### WHAT NEEDS TO BE DONE
Your answer should be one number, the count of lines in the records that carry the string "installed".

Dataset records:

»»

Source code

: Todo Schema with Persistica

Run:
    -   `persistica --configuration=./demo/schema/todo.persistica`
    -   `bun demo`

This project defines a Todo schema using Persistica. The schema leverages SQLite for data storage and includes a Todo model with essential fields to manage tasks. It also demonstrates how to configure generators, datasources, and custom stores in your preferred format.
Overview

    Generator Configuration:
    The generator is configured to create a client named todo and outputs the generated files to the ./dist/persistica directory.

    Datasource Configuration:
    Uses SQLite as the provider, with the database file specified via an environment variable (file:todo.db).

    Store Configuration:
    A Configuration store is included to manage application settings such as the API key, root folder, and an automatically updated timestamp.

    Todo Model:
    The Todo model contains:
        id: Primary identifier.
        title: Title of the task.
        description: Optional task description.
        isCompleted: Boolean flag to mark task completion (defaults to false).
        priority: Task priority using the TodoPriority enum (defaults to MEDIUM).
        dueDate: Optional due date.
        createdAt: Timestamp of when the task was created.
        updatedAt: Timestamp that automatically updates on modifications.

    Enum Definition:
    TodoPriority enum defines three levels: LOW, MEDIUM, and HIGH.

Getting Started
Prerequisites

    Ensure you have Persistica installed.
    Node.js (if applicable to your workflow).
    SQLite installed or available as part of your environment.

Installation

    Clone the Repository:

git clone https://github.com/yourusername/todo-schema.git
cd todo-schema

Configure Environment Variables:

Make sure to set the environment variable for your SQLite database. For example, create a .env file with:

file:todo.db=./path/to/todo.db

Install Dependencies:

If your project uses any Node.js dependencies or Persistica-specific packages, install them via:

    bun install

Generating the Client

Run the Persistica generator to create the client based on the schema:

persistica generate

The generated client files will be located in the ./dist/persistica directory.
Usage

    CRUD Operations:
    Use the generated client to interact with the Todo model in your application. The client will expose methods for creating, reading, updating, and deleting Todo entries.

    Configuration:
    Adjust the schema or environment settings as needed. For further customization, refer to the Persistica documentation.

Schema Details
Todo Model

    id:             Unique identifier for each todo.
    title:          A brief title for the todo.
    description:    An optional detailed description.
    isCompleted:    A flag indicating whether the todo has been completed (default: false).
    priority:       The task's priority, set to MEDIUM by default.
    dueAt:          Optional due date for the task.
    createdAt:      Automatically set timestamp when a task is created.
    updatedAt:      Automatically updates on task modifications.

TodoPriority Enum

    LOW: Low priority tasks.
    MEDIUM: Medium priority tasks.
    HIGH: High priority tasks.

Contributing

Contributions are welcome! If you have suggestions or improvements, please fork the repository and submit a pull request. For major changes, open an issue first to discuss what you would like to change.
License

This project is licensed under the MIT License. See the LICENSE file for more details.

««

### RESULT FOR THIS TASK
2